Three years ago George and I did an insane long weekend break to South Africa only to narrowly miss out on riding what is arguably one of the most interesting looking coasters in the world. Since that time we've been wondering on and off how to get back. A dedicated trip was clearly out of the question; we'd already done that once, and there was no way we'd spend that sort of money a second time. However, we came up with a cunning plan, namely engineering a stopover on another trip to somewhere in the Southern Hemisphere.
At this point it's probably wise to reiterate that I am in fact capable of reading a map, and that I'm well aware that Johannesburg isn't on the most direct path between Ireland and Australia. However, our round the world flight tickets were priced based upon the total miles used, rather than the number of flights. This meant that a stop in Jozi would in fact not cost us anything at all, bar the inevitable airport taxes. These added hardly anything to the overall cost of our ticket, and thus the die was cast.
Prior to the trip neither of us had appreciated how popular the Heathrow to Johannesburg routing actually is. Amazingly there are four daily jumbo flights in each direction, which means well over ten thousand passengers per week choose to make this trip. Better yet, there are several daily services from London to Cape Town also, which only goes to show the size of the South African market.
Gold Reef City
9th March 2008
Gold Reef City is the only theme park I've been to that has its own hotel located physically inside the park. It was a pleasant surprise to be able to check in before nine in the morning, particularly since our rooms were ready to go. Half an hour later a superb catered breakfast had temporarily forestalled the effects of jet lag, and we were ready to explore the park.

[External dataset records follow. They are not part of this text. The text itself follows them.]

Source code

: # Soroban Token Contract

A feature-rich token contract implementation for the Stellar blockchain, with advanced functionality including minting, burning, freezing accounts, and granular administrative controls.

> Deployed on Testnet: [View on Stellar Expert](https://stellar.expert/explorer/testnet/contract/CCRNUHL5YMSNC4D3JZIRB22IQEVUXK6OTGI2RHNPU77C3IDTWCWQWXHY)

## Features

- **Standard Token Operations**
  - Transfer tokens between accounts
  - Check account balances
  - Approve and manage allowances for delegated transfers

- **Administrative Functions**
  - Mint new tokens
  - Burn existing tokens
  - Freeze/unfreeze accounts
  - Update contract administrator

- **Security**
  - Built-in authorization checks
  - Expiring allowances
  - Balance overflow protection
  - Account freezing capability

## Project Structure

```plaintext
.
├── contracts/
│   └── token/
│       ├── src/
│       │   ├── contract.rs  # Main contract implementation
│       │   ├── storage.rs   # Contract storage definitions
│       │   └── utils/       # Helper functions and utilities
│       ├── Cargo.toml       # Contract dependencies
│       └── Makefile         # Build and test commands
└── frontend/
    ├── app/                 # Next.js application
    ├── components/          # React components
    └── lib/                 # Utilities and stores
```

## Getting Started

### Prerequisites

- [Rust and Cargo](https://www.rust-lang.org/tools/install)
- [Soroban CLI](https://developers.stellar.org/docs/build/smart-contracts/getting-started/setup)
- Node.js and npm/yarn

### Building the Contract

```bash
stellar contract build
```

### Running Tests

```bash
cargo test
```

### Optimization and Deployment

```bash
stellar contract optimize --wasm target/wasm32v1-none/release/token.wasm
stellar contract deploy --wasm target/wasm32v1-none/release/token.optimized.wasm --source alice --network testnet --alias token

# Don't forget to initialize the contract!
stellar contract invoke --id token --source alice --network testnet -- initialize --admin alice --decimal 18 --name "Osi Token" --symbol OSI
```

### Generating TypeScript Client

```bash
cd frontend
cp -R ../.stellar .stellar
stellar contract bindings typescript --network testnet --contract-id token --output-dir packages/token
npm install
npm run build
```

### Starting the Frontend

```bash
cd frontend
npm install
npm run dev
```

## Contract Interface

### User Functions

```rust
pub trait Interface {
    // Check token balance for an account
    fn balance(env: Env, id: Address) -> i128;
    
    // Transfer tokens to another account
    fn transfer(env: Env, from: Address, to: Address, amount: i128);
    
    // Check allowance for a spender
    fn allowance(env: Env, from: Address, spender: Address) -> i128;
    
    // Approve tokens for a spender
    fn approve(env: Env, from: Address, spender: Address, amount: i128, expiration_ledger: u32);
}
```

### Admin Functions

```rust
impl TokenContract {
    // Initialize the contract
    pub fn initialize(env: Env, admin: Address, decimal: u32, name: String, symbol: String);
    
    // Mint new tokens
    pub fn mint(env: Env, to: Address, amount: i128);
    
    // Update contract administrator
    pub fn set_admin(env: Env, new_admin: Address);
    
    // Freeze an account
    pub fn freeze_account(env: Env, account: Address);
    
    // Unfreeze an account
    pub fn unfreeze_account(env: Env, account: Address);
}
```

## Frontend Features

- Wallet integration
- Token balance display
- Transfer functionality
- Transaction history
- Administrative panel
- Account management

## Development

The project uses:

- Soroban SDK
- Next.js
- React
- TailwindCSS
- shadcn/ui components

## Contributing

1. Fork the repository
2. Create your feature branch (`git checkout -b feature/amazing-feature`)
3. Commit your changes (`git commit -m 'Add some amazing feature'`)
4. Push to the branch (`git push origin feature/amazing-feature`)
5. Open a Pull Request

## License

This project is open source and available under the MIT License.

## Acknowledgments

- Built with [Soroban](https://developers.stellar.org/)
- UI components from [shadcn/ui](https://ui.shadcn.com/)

It was immediately evident that a number of rides and attractions had been rethemed or otherwise done up since our previous visit. The most obvious examples were the coasters, all of which were sporting new paint in different colours to what we'd seen before. One could scarcely miss the state of Anaconda, which had been partially painted bright orange, albeit with large chunks remaining to be completed. The multicoloured state didn't affect the ride quality in any way, however; in the back seat it was gloriously intense, just as I remembered, making it still far and away my favourite inverted coaster.
In addition to the coasters several flat rides had either been moved or rethemed; the most obvious examples were the UFO and Dream Boat rides (see themeparks.ie for comparisons) but other changes had been made too. The appearance of the park was already above average on our last visit, and these incremental improvements have the potential to catapult it into the premier league. It is great to see management that is prepared to invest in getting the most out of what they have rather than looking for new attractions all the time.
Golden Loop (#1111) appeared to have been repainted very recently, as the track positively gleamed in the morning sun. We were on the fourth train of the morning, and were more than a little disconcerted by the smell of burning brake fins so early in the day, even if it is entirely normal for this type of ride. Shuttle loops rarely disappoint, and this one was running very well apart from a minor pothole at the entrance to the loop.
This brings me rather neatly to the Tower of Terror (#1112), the unique roller coaster that was one of the key factors in us deciding to visit South Africa three years ago. On our last visit the ride had just been closed for a lengthy rehab, which ended up taking more than two years. During this work the traditional lift hill was replaced with an elevator lift, and the restraints were replaced with over-the-shoulder harnesses.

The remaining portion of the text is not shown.